Barby Dashwood-Morris – the former chairwoman of Wealden District Council’s planning committee – made illicit changes to her 14th century Grade II listed home in H`ellingly while at the same time dishing out rulings on how other people could change their homes.
Dashwood-Morris, 70, and her partner Alan Proudfoot, 54, created a grand entrance hall with a glass staircase that caused a “substantial erosion to the historic details” of the house.
Dashwood-Morris was fined £75,000 and ordered to pay half of the council’s £80,000 legal costs. District Judge Tereza Szagun said she considered Dashwood-Morris’s position on the council an aggravating feature leading to her being more harshly punished than her former partner.

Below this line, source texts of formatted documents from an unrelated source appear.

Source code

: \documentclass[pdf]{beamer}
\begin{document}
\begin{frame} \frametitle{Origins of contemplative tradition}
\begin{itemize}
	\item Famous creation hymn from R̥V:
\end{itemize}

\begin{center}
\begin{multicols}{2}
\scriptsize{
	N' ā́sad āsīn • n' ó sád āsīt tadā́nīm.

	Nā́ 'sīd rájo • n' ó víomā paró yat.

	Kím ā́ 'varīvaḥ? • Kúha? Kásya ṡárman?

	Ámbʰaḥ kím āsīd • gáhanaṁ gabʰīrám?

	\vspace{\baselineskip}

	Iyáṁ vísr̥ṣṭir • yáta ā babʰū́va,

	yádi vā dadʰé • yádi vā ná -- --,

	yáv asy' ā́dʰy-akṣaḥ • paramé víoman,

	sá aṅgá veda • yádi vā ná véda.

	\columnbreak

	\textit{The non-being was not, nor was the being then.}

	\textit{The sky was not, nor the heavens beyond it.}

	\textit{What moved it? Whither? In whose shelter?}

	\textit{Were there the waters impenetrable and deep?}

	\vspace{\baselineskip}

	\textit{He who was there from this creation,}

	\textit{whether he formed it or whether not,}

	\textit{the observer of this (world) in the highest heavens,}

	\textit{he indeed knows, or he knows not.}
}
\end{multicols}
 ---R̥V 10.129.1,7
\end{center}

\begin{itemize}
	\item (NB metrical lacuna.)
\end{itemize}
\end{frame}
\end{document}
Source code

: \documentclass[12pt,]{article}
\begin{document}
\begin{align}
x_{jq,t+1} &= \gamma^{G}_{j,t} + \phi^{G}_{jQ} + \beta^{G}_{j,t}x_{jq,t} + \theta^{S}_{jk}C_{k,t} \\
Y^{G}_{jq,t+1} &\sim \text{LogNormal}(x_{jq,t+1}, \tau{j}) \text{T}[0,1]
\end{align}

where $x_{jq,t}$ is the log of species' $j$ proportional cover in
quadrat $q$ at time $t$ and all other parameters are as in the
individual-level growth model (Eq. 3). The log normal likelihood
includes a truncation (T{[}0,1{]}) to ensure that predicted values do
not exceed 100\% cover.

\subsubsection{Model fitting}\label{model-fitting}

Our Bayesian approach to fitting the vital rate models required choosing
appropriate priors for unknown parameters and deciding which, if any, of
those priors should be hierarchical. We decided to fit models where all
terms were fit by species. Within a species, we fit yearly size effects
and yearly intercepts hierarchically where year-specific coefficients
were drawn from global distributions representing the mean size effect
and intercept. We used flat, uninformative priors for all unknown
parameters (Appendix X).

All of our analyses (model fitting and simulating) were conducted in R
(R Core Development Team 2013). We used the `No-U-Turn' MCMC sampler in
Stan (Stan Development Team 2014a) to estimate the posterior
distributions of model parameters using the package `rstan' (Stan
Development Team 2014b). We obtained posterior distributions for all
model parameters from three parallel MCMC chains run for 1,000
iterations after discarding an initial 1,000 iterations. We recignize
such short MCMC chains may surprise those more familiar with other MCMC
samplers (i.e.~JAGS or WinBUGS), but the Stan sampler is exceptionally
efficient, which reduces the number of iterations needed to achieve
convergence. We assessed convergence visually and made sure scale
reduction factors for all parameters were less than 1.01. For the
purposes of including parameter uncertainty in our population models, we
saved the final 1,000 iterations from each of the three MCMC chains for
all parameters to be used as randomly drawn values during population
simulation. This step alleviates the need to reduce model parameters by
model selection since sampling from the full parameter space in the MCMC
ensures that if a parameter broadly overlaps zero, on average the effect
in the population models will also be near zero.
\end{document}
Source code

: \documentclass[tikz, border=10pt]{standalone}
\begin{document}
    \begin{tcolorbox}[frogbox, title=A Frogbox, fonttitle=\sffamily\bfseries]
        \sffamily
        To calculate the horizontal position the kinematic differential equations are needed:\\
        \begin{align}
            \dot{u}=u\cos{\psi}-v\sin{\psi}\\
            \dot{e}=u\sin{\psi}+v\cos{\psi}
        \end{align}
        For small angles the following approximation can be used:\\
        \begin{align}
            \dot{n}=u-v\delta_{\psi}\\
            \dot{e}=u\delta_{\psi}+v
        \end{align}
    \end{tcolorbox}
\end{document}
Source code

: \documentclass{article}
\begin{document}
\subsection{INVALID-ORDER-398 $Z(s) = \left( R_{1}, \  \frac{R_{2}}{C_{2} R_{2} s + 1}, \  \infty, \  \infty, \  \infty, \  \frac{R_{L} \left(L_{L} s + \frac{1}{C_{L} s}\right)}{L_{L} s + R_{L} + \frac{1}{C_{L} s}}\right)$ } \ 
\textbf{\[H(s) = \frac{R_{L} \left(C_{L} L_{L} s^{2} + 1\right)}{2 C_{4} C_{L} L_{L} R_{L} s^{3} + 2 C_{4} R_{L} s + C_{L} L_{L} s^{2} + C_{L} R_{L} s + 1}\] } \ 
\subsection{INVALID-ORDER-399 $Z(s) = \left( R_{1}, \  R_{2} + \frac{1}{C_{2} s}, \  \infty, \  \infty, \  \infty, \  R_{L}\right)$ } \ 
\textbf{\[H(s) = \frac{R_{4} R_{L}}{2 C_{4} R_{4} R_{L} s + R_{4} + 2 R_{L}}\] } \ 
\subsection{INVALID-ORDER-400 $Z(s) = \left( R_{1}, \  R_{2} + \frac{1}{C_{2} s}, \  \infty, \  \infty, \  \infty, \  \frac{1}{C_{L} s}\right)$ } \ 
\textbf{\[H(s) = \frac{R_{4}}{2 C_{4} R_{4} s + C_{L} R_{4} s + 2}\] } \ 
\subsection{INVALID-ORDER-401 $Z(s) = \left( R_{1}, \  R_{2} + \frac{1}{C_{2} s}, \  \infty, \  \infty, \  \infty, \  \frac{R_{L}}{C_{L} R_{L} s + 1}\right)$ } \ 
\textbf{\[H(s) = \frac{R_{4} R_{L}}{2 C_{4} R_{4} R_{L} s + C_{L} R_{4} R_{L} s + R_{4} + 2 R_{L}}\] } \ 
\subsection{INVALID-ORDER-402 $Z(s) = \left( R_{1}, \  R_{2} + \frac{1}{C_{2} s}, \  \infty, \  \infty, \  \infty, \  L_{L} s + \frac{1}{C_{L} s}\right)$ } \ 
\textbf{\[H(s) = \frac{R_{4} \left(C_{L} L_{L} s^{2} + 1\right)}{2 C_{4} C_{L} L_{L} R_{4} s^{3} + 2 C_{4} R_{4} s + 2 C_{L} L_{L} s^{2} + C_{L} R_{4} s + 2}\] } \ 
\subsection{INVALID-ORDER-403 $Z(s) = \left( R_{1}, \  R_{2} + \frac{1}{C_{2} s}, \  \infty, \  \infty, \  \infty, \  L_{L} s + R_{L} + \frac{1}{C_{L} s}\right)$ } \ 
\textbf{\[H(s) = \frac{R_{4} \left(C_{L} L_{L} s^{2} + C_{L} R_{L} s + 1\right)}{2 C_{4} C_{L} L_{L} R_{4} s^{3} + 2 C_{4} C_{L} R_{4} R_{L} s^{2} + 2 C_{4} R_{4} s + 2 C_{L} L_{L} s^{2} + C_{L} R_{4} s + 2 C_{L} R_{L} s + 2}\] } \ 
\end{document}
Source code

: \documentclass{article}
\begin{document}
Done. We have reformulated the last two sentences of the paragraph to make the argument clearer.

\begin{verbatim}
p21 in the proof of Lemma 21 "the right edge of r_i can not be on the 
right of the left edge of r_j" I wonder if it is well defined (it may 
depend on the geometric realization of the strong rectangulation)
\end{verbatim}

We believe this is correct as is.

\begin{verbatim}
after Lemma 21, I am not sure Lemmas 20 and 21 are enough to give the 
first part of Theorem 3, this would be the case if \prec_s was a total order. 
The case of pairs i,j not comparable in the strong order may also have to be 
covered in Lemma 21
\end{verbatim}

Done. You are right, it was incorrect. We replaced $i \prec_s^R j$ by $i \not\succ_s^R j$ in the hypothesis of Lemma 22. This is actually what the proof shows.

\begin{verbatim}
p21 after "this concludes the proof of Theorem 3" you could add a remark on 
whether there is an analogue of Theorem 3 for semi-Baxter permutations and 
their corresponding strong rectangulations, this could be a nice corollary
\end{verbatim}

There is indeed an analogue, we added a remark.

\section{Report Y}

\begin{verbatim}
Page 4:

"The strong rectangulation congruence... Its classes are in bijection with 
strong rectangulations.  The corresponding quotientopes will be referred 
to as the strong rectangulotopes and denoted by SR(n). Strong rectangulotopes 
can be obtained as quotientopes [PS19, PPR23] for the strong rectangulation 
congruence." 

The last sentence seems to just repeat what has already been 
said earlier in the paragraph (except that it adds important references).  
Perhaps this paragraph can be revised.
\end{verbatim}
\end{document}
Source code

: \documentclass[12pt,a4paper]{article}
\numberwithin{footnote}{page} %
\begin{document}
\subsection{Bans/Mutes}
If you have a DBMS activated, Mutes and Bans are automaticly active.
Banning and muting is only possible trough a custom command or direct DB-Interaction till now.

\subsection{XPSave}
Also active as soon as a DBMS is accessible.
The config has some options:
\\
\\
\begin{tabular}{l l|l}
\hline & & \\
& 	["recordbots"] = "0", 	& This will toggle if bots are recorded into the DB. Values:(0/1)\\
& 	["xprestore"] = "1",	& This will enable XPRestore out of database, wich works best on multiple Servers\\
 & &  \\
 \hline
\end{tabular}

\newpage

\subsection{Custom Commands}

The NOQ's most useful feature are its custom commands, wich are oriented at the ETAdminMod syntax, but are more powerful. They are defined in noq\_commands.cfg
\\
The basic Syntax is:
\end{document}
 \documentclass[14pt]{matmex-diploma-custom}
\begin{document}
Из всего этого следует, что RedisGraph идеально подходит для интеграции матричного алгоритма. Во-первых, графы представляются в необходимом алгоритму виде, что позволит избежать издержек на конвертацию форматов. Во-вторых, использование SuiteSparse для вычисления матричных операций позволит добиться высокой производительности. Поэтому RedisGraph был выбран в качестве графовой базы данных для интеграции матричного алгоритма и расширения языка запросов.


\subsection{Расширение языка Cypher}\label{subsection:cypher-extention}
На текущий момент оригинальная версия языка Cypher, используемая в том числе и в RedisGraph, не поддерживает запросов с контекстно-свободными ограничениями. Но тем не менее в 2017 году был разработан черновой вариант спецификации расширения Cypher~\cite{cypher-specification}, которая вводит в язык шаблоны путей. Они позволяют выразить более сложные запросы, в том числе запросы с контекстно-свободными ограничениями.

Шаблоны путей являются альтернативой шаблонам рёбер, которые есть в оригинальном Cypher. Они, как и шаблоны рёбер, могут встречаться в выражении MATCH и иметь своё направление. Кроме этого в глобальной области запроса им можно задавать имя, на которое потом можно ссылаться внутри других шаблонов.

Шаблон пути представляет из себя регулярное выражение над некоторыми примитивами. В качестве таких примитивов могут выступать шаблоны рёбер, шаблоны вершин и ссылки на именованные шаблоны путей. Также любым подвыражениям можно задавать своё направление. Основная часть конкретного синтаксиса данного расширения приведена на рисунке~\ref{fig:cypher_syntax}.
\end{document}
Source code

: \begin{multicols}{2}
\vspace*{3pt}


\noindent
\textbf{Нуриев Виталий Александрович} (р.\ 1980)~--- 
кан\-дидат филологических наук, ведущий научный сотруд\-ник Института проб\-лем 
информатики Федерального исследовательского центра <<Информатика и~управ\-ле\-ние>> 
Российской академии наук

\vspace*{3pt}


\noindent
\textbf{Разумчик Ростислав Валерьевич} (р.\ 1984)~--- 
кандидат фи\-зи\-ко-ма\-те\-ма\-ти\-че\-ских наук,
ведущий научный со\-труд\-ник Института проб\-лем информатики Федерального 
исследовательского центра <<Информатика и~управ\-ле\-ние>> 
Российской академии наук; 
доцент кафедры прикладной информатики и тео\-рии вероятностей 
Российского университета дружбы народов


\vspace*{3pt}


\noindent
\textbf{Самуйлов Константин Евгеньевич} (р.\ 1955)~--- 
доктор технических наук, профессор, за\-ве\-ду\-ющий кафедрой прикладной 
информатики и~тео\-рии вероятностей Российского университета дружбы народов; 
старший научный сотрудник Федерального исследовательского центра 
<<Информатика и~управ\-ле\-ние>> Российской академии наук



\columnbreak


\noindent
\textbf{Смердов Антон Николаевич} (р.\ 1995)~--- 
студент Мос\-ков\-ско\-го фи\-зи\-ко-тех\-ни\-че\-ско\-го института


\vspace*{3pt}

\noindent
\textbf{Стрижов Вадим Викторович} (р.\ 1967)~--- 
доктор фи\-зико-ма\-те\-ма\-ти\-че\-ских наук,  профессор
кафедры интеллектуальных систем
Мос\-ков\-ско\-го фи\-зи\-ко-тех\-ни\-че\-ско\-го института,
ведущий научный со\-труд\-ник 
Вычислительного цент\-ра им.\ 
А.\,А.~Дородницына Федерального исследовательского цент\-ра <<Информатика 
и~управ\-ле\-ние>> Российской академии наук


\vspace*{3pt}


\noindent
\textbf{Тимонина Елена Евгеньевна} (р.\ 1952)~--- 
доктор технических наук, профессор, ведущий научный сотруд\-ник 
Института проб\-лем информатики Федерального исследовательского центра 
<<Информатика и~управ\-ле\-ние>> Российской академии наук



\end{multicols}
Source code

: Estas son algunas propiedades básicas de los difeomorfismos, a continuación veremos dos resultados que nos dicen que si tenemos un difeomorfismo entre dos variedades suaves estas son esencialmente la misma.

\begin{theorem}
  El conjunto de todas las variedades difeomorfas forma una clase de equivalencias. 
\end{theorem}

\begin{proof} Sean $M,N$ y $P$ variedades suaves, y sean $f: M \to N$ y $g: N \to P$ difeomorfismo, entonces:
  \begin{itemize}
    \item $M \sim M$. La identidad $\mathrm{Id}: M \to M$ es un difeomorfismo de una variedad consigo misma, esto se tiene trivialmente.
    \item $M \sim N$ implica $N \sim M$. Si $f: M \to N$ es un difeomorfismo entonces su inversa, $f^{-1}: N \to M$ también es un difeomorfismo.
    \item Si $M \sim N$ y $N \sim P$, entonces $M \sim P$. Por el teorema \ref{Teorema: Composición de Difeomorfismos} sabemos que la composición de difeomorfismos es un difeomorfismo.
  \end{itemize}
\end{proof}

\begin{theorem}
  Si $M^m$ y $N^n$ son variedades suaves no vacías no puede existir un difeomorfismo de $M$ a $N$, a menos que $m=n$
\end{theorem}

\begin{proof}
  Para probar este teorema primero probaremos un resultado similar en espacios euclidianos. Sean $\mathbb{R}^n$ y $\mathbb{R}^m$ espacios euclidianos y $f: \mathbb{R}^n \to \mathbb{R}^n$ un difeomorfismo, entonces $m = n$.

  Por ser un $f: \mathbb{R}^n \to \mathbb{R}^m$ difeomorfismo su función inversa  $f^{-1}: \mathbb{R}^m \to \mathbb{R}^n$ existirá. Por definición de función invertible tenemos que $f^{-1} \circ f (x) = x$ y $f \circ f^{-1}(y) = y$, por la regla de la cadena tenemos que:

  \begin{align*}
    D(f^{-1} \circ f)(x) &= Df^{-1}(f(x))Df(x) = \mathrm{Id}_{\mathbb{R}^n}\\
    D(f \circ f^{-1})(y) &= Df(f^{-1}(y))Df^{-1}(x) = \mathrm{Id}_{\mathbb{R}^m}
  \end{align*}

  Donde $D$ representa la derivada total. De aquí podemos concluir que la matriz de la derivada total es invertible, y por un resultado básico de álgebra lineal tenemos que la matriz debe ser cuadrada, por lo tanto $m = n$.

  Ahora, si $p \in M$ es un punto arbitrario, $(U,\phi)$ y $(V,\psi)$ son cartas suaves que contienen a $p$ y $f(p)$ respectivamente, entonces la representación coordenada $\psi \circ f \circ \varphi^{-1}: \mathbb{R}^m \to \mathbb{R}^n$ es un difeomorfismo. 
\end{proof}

Proudfoot was fined £48,000 and ordered to pay his share of costs.
Dashwood-Morris had claimed she believed the works did not require listed building consent.
The former couple made “irrevocable” changes to the priest house.
One feature removed was thought to be a priest hole – a hiding place for catholic priests during persecutions. In the reign of Queen Elizabeth I, catholic priests were often imprisoned, tortured and even killed.
A servant’s entrance added in the 18th century – which was described as an important architectural feature showing the social history of the time – had been replaced near to the grand entrance hall.
Dashwood-Morris, who still lives in the Priest House in Church Lane, previously admitted six counts of making alterations to a listed building without consent. Proudfoot, who now lives in Chemin des Pradelles in Provence, France, pleaded guilty to four similar charges.